Exercise requirements ▸ Return every line from the records below with the string "Chorus".

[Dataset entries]

◆ ◆ ◆ ◆ ◆

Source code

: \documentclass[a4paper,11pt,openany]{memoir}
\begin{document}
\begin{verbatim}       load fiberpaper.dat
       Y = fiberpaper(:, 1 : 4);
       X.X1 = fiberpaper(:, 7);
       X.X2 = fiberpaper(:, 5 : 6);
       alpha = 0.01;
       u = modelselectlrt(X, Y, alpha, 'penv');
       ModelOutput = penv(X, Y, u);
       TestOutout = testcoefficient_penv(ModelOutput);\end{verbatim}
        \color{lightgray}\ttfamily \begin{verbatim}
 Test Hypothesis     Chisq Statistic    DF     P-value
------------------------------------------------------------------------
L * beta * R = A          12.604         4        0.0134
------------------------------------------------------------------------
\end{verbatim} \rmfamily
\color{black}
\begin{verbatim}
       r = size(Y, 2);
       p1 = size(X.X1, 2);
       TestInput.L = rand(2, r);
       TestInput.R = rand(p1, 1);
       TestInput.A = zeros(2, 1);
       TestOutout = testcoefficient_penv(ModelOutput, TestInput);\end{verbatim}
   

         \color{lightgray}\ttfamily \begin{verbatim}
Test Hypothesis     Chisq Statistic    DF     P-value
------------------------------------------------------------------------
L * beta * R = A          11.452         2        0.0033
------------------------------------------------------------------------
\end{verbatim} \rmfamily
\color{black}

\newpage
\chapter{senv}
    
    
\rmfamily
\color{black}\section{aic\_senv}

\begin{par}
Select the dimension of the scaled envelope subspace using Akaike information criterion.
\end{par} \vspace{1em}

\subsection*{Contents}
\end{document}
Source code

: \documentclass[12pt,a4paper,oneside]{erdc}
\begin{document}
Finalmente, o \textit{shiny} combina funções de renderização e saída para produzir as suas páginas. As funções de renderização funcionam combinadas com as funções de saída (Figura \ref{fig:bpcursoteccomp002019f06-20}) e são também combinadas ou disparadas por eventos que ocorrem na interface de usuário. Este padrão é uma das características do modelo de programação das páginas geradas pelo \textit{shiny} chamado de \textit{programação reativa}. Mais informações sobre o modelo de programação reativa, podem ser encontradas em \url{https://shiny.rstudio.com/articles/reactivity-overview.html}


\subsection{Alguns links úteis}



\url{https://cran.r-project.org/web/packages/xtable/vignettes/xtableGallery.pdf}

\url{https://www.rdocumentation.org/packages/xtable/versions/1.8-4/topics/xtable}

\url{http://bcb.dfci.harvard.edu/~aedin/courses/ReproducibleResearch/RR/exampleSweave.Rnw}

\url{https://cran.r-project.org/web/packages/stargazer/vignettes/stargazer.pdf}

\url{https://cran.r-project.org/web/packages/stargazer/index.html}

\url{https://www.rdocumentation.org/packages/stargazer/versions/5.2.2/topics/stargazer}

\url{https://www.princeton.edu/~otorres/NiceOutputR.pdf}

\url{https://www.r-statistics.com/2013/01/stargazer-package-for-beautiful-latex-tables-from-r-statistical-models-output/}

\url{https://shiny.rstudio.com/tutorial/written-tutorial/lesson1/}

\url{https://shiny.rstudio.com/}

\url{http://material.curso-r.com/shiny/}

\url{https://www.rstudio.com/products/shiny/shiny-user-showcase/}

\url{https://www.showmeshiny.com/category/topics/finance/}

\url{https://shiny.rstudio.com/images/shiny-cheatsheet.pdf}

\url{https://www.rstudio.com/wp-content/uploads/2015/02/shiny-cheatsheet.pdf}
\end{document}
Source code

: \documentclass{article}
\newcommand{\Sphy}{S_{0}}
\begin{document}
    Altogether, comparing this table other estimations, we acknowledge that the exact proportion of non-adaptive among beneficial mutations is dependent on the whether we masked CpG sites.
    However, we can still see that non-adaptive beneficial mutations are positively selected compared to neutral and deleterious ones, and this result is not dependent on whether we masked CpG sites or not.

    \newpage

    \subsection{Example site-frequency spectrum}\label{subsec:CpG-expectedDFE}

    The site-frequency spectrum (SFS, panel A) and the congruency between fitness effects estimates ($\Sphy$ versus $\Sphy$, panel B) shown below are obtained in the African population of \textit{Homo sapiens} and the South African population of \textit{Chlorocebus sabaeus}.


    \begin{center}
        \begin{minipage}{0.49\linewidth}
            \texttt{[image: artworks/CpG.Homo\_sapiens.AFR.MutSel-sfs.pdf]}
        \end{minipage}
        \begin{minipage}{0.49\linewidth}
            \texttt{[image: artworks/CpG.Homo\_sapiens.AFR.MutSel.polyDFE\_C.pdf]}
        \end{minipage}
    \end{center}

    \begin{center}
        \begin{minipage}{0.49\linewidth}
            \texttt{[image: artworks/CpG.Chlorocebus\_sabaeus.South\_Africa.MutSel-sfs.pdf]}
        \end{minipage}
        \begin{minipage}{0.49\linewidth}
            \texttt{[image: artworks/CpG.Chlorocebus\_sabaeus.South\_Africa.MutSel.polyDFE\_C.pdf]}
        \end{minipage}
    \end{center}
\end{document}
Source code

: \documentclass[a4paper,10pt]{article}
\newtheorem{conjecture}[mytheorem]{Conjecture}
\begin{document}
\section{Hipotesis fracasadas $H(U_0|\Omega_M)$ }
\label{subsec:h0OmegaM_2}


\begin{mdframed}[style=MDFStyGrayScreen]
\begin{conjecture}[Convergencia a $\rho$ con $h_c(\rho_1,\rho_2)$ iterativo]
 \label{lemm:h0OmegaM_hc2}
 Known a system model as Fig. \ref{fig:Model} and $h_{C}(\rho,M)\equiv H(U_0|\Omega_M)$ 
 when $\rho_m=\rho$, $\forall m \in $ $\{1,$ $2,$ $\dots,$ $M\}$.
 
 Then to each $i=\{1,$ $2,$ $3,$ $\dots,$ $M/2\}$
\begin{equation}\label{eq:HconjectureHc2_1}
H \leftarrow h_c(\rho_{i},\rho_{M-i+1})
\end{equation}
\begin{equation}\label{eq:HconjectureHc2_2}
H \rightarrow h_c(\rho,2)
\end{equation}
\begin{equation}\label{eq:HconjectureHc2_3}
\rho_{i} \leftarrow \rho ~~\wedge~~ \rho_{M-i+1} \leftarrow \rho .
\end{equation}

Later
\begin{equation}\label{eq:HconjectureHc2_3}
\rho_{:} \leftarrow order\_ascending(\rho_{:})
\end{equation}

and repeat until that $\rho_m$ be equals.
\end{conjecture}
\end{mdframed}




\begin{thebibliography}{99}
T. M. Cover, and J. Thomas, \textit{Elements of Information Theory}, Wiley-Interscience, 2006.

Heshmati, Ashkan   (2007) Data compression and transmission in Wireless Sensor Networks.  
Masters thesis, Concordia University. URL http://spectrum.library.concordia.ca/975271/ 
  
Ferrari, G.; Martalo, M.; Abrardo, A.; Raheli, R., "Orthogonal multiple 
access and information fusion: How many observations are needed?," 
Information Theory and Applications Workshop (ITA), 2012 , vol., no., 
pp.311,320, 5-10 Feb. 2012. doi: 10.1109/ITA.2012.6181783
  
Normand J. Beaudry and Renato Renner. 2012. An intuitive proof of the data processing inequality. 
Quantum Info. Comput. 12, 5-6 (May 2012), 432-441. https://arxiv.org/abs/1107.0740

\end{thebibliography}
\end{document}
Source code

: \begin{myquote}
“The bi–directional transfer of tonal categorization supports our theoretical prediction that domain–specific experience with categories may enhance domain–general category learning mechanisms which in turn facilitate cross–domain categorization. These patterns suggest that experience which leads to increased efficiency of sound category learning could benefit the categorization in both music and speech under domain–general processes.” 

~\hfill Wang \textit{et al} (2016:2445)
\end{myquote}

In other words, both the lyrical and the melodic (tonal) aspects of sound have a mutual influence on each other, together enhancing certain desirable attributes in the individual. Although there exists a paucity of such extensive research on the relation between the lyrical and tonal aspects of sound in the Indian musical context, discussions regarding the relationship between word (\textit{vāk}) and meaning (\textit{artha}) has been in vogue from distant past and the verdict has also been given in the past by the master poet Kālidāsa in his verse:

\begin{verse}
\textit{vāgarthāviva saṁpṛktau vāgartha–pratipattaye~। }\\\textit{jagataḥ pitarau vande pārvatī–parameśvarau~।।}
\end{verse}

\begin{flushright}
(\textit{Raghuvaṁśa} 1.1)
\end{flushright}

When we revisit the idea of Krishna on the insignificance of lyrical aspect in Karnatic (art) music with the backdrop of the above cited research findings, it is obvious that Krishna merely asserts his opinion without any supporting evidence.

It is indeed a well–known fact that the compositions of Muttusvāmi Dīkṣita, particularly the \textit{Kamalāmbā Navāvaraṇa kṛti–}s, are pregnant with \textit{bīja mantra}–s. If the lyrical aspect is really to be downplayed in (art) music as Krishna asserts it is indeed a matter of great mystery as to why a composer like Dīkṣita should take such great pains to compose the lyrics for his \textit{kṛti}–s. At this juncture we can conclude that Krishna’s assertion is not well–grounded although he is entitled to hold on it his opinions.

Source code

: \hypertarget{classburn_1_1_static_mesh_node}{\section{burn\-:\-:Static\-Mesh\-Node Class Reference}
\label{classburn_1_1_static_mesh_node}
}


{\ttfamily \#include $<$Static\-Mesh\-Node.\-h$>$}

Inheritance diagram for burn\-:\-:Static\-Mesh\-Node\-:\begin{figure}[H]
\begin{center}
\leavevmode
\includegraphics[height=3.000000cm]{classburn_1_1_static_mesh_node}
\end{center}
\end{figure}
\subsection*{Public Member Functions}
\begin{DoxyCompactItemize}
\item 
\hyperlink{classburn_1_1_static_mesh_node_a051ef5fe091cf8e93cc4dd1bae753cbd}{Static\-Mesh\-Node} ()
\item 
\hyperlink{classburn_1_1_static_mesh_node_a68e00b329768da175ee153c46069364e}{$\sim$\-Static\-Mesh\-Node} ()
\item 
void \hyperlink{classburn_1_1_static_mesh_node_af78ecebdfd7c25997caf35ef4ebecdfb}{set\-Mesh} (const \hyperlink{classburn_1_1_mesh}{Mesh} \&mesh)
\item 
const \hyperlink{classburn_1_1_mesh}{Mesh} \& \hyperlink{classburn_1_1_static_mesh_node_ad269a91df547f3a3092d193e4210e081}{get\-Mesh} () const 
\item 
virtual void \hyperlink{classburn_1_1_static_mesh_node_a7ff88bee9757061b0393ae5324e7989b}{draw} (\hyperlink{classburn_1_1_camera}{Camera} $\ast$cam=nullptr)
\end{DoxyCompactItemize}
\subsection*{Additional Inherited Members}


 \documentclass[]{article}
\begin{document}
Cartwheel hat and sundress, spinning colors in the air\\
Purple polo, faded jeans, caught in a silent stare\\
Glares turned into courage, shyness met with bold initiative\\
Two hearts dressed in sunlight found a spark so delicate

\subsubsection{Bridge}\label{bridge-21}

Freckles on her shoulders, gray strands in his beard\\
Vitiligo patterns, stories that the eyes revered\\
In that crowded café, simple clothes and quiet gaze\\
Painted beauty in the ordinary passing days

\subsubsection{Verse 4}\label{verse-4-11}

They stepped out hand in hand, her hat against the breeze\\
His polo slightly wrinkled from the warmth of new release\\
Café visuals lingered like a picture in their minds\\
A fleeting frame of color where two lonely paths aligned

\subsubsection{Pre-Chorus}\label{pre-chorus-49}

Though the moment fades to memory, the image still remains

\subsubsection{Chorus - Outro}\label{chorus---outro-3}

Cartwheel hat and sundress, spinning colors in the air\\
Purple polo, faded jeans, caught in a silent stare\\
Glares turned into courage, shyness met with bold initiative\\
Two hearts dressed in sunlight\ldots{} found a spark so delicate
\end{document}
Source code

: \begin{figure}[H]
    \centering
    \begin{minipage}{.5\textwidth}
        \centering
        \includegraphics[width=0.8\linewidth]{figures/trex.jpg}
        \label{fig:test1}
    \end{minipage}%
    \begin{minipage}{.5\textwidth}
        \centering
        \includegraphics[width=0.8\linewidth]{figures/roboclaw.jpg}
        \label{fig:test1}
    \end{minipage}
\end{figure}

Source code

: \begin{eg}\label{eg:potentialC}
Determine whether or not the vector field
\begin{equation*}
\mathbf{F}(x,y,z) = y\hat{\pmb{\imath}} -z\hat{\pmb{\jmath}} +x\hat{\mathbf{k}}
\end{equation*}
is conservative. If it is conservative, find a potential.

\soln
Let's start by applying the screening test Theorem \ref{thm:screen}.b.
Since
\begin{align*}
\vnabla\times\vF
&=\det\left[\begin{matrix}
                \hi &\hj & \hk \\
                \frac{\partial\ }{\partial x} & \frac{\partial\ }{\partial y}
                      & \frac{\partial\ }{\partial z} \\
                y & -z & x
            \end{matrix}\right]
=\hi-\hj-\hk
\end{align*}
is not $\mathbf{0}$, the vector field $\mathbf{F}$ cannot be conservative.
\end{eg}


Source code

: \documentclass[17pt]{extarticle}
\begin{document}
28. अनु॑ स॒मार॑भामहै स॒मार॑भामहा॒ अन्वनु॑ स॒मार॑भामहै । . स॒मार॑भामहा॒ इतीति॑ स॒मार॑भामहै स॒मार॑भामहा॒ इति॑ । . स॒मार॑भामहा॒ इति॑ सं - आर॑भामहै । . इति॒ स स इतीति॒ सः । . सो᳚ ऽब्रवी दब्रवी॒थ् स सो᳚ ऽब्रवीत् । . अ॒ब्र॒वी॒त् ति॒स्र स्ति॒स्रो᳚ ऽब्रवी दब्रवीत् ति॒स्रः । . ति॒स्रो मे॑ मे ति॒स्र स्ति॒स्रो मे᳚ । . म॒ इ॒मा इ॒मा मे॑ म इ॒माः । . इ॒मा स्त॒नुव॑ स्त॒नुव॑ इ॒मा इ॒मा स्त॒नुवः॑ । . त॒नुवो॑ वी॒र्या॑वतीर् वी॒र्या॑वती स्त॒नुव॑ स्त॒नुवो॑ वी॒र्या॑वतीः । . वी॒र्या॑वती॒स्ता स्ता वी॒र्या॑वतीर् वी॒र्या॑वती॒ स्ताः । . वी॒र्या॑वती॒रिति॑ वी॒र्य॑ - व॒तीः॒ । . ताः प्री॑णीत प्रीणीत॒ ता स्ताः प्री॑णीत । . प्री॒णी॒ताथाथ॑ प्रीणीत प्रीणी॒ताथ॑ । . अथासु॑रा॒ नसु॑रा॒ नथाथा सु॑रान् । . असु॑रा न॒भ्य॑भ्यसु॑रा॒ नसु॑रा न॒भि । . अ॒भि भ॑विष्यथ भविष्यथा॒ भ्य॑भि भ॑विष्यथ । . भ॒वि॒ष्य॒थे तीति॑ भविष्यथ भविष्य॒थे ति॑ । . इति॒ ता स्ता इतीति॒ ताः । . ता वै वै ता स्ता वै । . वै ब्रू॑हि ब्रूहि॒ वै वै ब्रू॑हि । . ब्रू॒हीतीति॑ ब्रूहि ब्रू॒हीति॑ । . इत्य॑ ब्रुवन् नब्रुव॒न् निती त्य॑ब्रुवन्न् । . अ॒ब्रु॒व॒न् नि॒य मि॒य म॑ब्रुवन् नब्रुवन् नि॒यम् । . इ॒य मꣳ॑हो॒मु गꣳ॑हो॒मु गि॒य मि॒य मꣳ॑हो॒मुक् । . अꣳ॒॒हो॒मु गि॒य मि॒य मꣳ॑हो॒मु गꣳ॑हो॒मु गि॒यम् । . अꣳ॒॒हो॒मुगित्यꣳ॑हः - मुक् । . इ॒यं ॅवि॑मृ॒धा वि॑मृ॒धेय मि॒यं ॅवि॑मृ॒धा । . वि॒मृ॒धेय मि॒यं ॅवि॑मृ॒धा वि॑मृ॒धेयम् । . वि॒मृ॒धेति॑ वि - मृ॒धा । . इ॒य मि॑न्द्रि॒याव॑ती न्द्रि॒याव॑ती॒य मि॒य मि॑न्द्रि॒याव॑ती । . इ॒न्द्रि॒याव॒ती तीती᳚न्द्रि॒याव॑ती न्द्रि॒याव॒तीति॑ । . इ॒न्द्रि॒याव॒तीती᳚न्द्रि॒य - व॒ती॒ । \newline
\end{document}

◆ ◆ ◆ ◆ ◆

Expected answer ▸
\subsubsection{Pre-Chorus}\label{pre-chorus-49}
\subsubsection{Chorus - Outro}\label{chorus---outro-3}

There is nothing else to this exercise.